Cinco años sin Diego: las imágenes del dolor que marcó a un país
DEPORTV seleccionó una muestra de fotos que retratan el impacto, la tristeza y la conmoción popular del día en que murió Diego Armando Maradona. Un recorrido visual por el adiós más desgarrador que vivió el deporte argentino.

El 25 de noviembre de 2020, en plena pandemia de Covid-19, el fallecimiento de Diego Armando Maradona causaba una gran congoja popular. Escenas sentidas se vivieron en Plaza de Mayo y todo el país.
Un grupo de panelistas de un programa de televisión no sabían cómo dar la noticia. No se animaban a pronunciarla, no podían decir la palabra muerte y asociarla con una figura que había estado presente desde décadas en el acervo y la memoria de tres generaciones de argentinos futboleros.
“Me dicen que no, que no salió”, balbuceaba un movilero desde el lugar de los hechos, un barrio cerrado donde el Diez cursaba desde hacía varias semanas una internación domiciliaria.
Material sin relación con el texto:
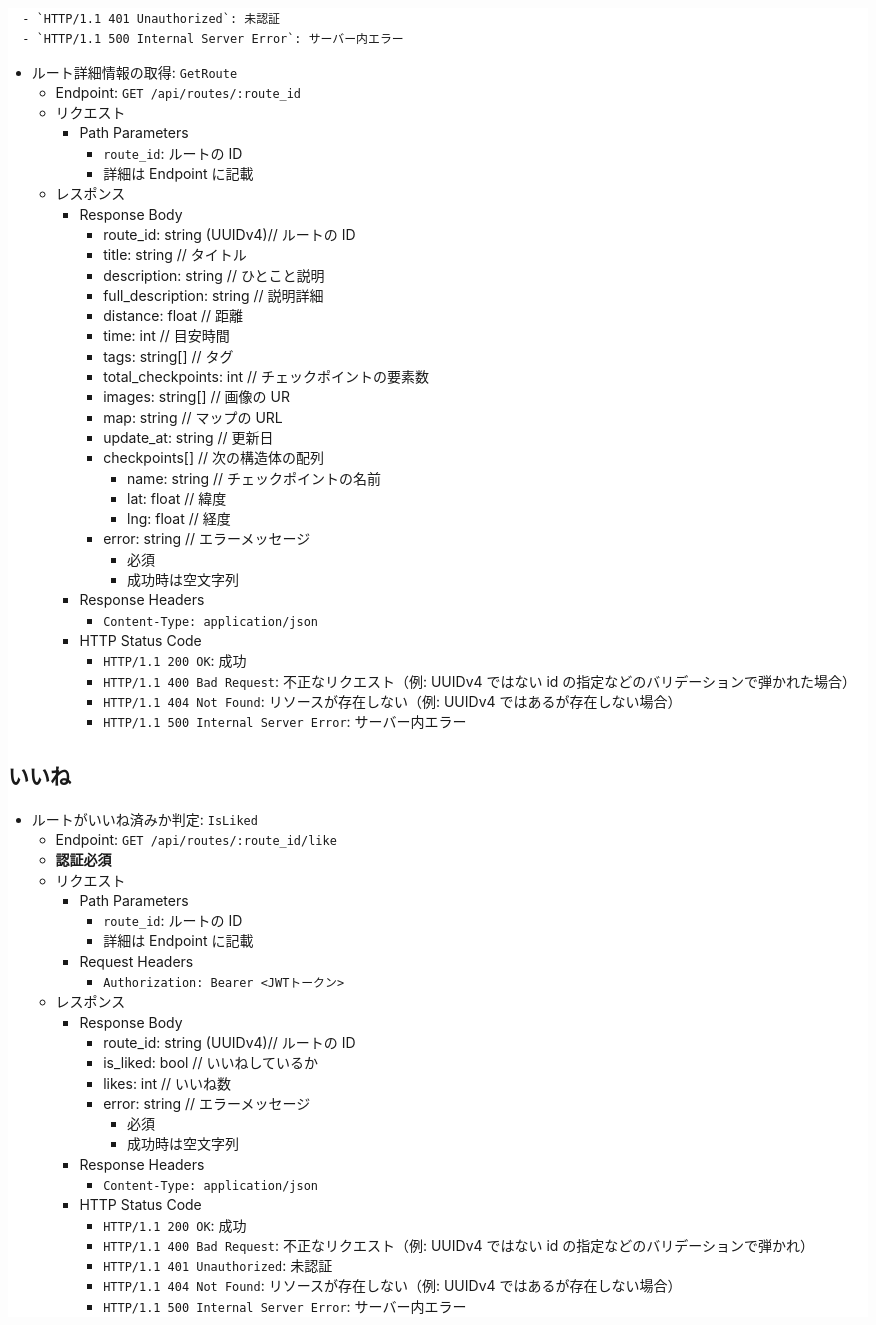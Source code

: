       - `HTTP/1.1 401 Unauthorized`: 未認証
      - `HTTP/1.1 500 Internal Server Error`: サーバー内エラー
- ルート詳細情報の取得: `GetRoute`
  - Endpoint: `GET /api/routes/:route_id`
  - リクエスト
    - Path Parameters
      - `route_id`: ルートの ID
      - 詳細は Endpoint に記載
  - レスポンス
    - Response Body
      - route_id: string (UUIDv4)// ルートの ID
      - title: string // タイトル
      - description: string // ひとこと説明
      - full_description: string // 説明詳細
      - distance: float // 距離
      - time: int // 目安時間
      - tags: string[] // タグ
      - total_checkpoints: int // チェックポイントの要素数
      - images: string[] // 画像の UR
      - map: string // マップの URL
      - update_at: string // 更新日
      - checkpoints[] // 次の構造体の配列
        - name: string // チェックポイントの名前
        - lat: float // 緯度
        - lng: float // 経度
      - error: string // エラーメッセージ
        - 必須
        - 成功時は空文字列
    - Response Headers
      - `Content-Type: application/json`
    - HTTP Status Code
      - `HTTP/1.1 200 OK`: 成功
      - `HTTP/1.1 400 Bad Request`: 不正なリクエスト（例: UUIDv4 ではない id の指定などのバリデーションで弾かれた場合）
      - `HTTP/1.1 404 Not Found`: リソースが存在しない（例: UUIDv4 ではあるが存在しない場合）
      - `HTTP/1.1 500 Internal Server Error`: サーバー内エラー

## いいね

- ルートがいいね済みか判定: `IsLiked`
  - Endpoint: `GET /api/routes/:route_id/like`
  - **認証必須**
  - リクエスト
    - Path Parameters
      - `route_id`: ルートの ID
      - 詳細は Endpoint に記載
    - Request Headers
      - `Authorization: Bearer <JWTトークン>`
  - レスポンス
    - Response Body
      - route_id: string (UUIDv4)// ルートの ID
      - is_liked: bool // いいねしているか
      - likes: int // いいね数
      - error: string // エラーメッセージ
        - 必須
        - 成功時は空文字列
    - Response Headers
      - `Content-Type: application/json`
    - HTTP Status Code
      - `HTTP/1.1 200 OK`: 成功
      - `HTTP/1.1 400 Bad Request`: 不正なリクエスト（例: UUIDv4 ではない id の指定などのバリデーションで弾かれ）
      - `HTTP/1.1 401 Unauthorized`: 未認証
      - `HTTP/1.1 404 Not Found`: リソースが存在しない（例: UUIDv4 ではあるが存在しない場合）
      - `HTTP/1.1 500 Internal Server Error`: サーバー内エラー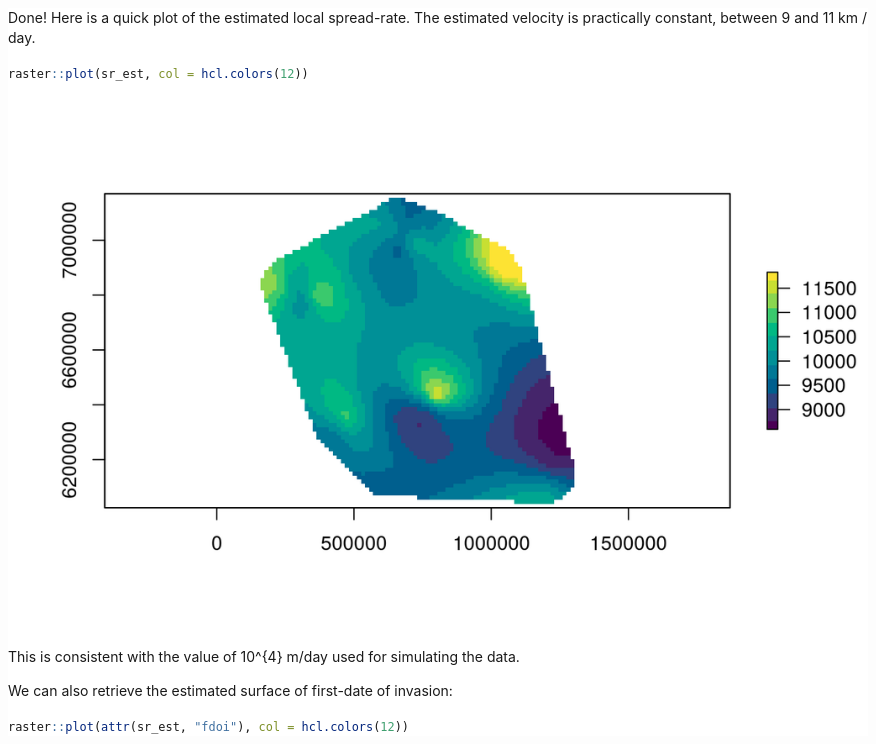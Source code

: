 Done\! Here is a quick plot of the estimated local spread-rate. The
estimated velocity is practically constant, between 9 and 11 km / day.

``` r
raster::plot(sr_est, col = hcl.colors(12))
```

<img src="man/figures/README-quick-plot-1.png" width="100%" />

This is consistent with the value of 10^{4} m/day used for simulating
the data.

We can also retrieve the estimated surface of first-date of invasion:

``` r
raster::plot(attr(sr_est, "fdoi"), col = hcl.colors(12))
```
Ese aturdido trabajador de presa se refería a los intentos de reanimación que paramédicos le habían practicado al cuerpo maltrecho de ese jugador fantástico que fue; que brilló en las canchas argentinas desde chico; el que se iluminó como un astro eterno en los campos de la Ciudad de México y Puebla; quien gambeteó a media docena de ingleses en el campo del Azteca; el que supo vindicar desde Nápoles al sur postergado de la rica Italia.
Se hablaba de Diego Armando Maradona, que se debatía entre la vida y la muerte en una cama instalada en un chalet de la zona norte del Gran Buenos Aires.


“Me confirman que sí, que está muerto… Que Diego Maradona acaba de fallecer”. Los rostros los periodistas ubicados en ese set de televisión se desfiguraron entre la desazón y la incredulidad, entre ellos, un ex jugador de la Selección Nacional, devenido en comentarista, que lo acompañó desde la zaga en más de una aventura futbolera en los Campeonatos Mundiales de México, Italia y los Estados Unidos.
La noticia corrió rápido por los medios de comunicación y hasta hubo alguien que osó, en medio del dolor, atribuirse de la primicia de una muerte.



Lo que siguió fue un cortejo acompañado por multitudes. La llegada del féretro con el cuerpo del diez a la cancha de Argentinos Juniors, donde surgió como un joven jugador de fútbol que estuvo cerca de jugar el Mundial con el equipo de César Luis Menotti y que al año siguiente capitaneó la selección juvenil que se consagró en Japón.
A la mañana siguiente, el cuerpo de Maradona fue velado en la Casa Rosada. Era una jornada calurosa, agobiante, en un país y un mundo todavía afectado por la pandemia de covid-19. Pero el dolor, la necesidad de despedirse de ídolo en su última morada pudo más que la prevención sanitaria y el distanciamiento social.
Hinchas con camisetas de todos los colores se dieron cita en la histórica Plaza. Hasta un aficionado de Boca se abrazó con uno de River. Las filas se extendían a lo largo de cuadras y durante horas. Hubo más de un desborde y las fuerzas policiales respondieron con represión. Era un pesar activo, un dolor que lo envolvía todo. Una marea humana condolida que era difícil de contener.
Personalidades de la política, el deporte y la farándula contaban con un acceso privilegiado a la capilla ardiente montada en la sede gubernamental. Dalma y Yanina, las hijas de Diego, junto a Claudia Villafañe, su exesposa, encabezaban la improvisada ceremonia fúnebre en la Casa Rosada.




En horas de la tarde, el féretro de Maradona se cerró. Su cuerpo su llevado a un cementerio privado en las afueras de la Ciudad. La cureña que lo trasladaba contó con el seguimiento de cientos de automovilistas y transeúntes que saludaban el paso del vehículo que trasportaba al mejor jugador argentino de todos los tiempos.
En los días posteriores siguieron escenas de dolor y luto en las canchas de todo el mundo. Antiguos compañeros y rivales de Diego lo lloraban desconsolados en medio de las evocaciones y los minutos de silencio que se solicitan en la memoria de El Pelusa.




Fue tal vez, el tributo y la despedida más emblemática que el fútbol argentino podía ofrecer en esos días. La estela de un ídolo se apagaba y otro se hacía cargo definitivamente de su legado para buscar con la Selección argentina la obtención de una tercera estrella. Algo que se produjo tres años después en Qatar, donde el alma de Maradona estuvo presente en aquella conquista.